By Jim Campbell
October 20th, 2019
The Democrats have been desperately searching for a pretext for impeachment that won’t get them laughed out of Washington.
Is the latest scandal?
Pelosi is way over her head.
The base of her party has been apoplectic for the better part of three years.
Not without help — from the moment that Donald Trump beat Hillary Clinton, elected Democrats have carefully built up a sense of panic and scandal around the Trump administration, a sense that, in fairness, has been unwittingly and clumsily abetted by the behavior of the president and his aides.
Escalated by the breathless outrage of the media, a shroud of illegitimacy has enveloped the Trump White House from Day 1, and this shroud has, in turn, allowed the base of the Democratic party to avoid facing democracy’s colder realities, such as: Sometimes you lose.
And it’s not necessarily anyone’s fault — not Russia, not racism, not rednecks — but your own.
But that doesn’t mean you can’t try to pretend otherwise.
First came efforts to undo the Trump presidency via the Electoral College by flipping enough electors to reverse the result (watching progressives, I must add, make use of the electoral college’s anti-democratic features was quite a sight to behold).

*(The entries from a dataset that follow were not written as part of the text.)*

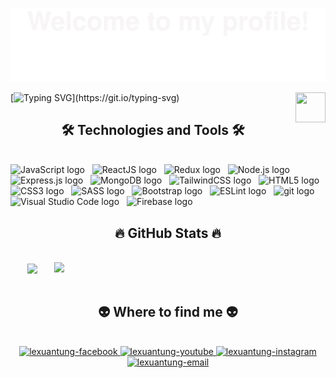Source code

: ![](assets/Bottom_up.svg)

<a href="https://www.python.org/"><img src="https://upload.wikimedia.org/wikipedia/commons/9/99/Unofficial_JavaScript_logo_2.svg" align="right" height="48" width="48" ></a>

[![Typing SVG](https://readme-typing-svg.herokuapp.com?font=Fira+Code&pause=1000&width=435&lines=Hi+there!+%F0%9F%91%8B%2C+I+am+Le+Xuan+Tung;Welcome+to+My+Profile!)](https://git.io/typing-svg)

<h2 align="center">🛠 Technologies and Tools 🛠</h2>
<br>
<!-- https://simpleicons.org/ -->
<span><img src="https://img.shields.io/badge/JavaScript-282C34?logo=javascript&logoColor=F7DF1E" alt="JavaScript logo" title="JavaScript" height="25" /></span>
&nbsp;
<span><img src="https://img.shields.io/badge/ReactJS-282C34?logo=react&logoColor=61DAFB" alt="ReactJS logo" title="ReactJS" height="25" /></span>
&nbsp;
<span><img src="https://img.shields.io/badge/Redux-282C34?logo=redux&logoColor=764ABC" alt="Redux logo" title="Redux" height="25" /></span>
&nbsp;
<span><img src="https://img.shields.io/badge/Node.js-282C34?logo=node.js&logoColor=00F200" alt="Node.js logo" title="Node.js" height="25" /></span>
&nbsp;
<span><img src="https://img.shields.io/badge/Express-282C34?logo=express&logoColor=FFFFFF" alt="Express.js logo" title="Express.js" height="25" /></span>
&nbsp;
<span><img src="https://img.shields.io/badge/MongoDB-282C34?logo=mongodb&logoColor=47A248" alt="MongoDB logo" title="MongoDB" height="25" /></span>
&nbsp;
<span><img src="https://img.shields.io/badge/Tailwind%20CSS-282C34?logo=tailwind-css&logoColor=38B2AC" alt="TailwindCSS logo" title="TailwindCSS" height="25" /></span>
&nbsp;
<span><img src="https://img.shields.io/badge/HTML5-282C34?logo=html5&logoColor=E34F26" alt="HTML5 logo" title="HTML5" height="25" /></span>
&nbsp;
<span><img src="https://img.shields.io/badge/CSS3-282C34?logo=css3&logoColor=1572B6" alt="CSS3 logo" title="CSS3" height="25" /></span>
&nbsp;
<span><img src="https://img.shields.io/badge/Sass-282C34?logo=sass&logoColor=CC6699" alt="SASS logo" title="SASS" height="25" /></span>
&nbsp;
<span><img src="https://img.shields.io/badge/Bootstrap-282C34?logo=bootstrap&logoColor=7952B3" alt="Bootstrap logo" title="Bootstrap" height="25" /></span>
&nbsp;
<span><img src="https://img.shields.io/badge/ESLint-282C34?logo=eslint&logoColor=4B32C3" alt="ESLint logo" title="ESLint" height="25" /></span>
&nbsp;
<span><img src="https://img.shields.io/badge/git-282C34?logo=git&logoColor=F05032" alt="git logo" title="git" height="25" /></span>
&nbsp;
<span><img src="https://img.shields.io/badge/VS%20Code-282C34?logo=visual-studio-code&logoColor=007ACC" alt="Visual Studio Code logo" title="Visual Studio Code" height="25" /></span>
&nbsp;
<span><img src="https://img.shields.io/badge/Firebase-282C34?logo=firebase&logoColor=FFCA28" alt="Firebase logo" title="Firebase" height="25" /></span>
&nbsp;

<br>
<h2 align="center">🔥 GitHub Stats 🔥</h2>
<br>
<div align=center>
  <a href="#" title="kikuchanj1806">
    <img width="315" align="center" src="https://github-readme-stats.vercel.app/api/top-langs?username=kikuchanj1806&show_icons=true&theme=dark&locale=en&layout=compact" />
  </a>
  <a href="#" title="kikuchanj1806">
    <img align="right" width="434" src="https://github-readme-streak-stats.herokuapp.com/?user=kikuchanj1806&theme=dark" />
  </a>
</div>

<br>
<h2 align="center">👽 Where to find me 👽</h2>
<br>

<div align="center">
  <a href="https://www.facebook.com/tung.lexuan.3344913" target="blank">
    <img src="https://img.icons8.com/bubbles/100/000000/facebook-new.png" alt="lexuantung-facebook" />
  </a>
  <a href="https://www.youtube.com/channel/UC0MgbOfvPOrwOn2LPjyesuQ" target="blank">
    <img src="https://img.icons8.com/bubbles/100/000000/youtube-squared.png" alt="lexuantung-youtube" />
  </a>
  <a href="https://www.instagram.com/xtunglgc__" target="blank">
    <img src="https://img.icons8.com/bubbles/100/000000/instagram.png" alt="lexuantung-instagram" />
  </a>
  <a href="mailto:lexuantung2409@gmail.com" target="top">
    <img src="https://img.icons8.com/bubbles/100/000000/apple-mail.png" alt="lexuantung-email" />
  </a>
</div>

<br>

[Synonym: Progressive Democrat=Whore]
After that failed, a California Democrat launched an “Impeach Trump Leadership” PAC, meant to coopt the impeachment pretexts du jour — emoluments-clause violations, speculative mental ailments, Representative Al Green’s impassioned say-so — and give each of them something like professional sanction.
Then, of course, came the Russia probe, with all its unseemly partisan pomp: the trivial “bombshells,” the seething media firestorm, the discursive public hearings, the televised predawn arrest of Roger Stone (helicopters in the air!), and the theatrical build-up and relative inconsequence of the Mueller Report.
All the while, the adult wing of Pelosi’s party sat idly by, never drawing any substantive line between itself and the ceaseless outrage and hyperbolic furor that so characterized their fellow Democrats.
Pelosi, for her part, realized the electoral harm that had been wrought by a rabid, vindictive coterie of progressives in her party.
She told The New York Times Magazine:
Yes, on the left there is a Pound of Flesh Club, and they just want to do to them what they did to us.
I have those who want to be for impeachment and for abolishing ICE. Two really winning issues for us, right?
In the districts we have to win? I don’t even think they’re the right things to do.
If the evidence from Mueller is compelling, it should be compelling for Republicans as well, and that may be a moment of truth.
But that’s not where we are.
But now that House Democrats might — might! — finally have sufficient predicate to pursue impeachment, Pelosi faces another challenge: to convince the American people that this iteration of Trump hysteria is the genuine article and that this animal is different from the one that gave birth to Rob Reiner, Keith Olbermann, and the rest of the farcical hyenas who made such a mockery of the Russia probe. (Source)
If Nancy Pelosi didn’t have the uncanny ability to raise money for the left she would be no more useful in Congress than a potted plant.
McCarthy: Pelosi answered only two of 10 questions on impeachment… This is bad.
House Minority Leader Kevin McCarthy on what happened inside the Trump-Pelosi meeting, Democrats’ impeachment inquiry, bipartisan legislation for sanctions against Turkey and House Republicans’ plan to censure Rep. Adam Schiff.
Censuring Adam Schiff would be a complete waste of time.
In general, each house of Congress is responsible for invoking censure against its own members; censure against other government officials is not common. . Like a reprimand, a censure does not remove a member from their office so they retain their title, stature, and power to vote. (Source)
Since the members in the run-away House of Representatives is held in the majority by the left, what are the chances they would censure one of their own?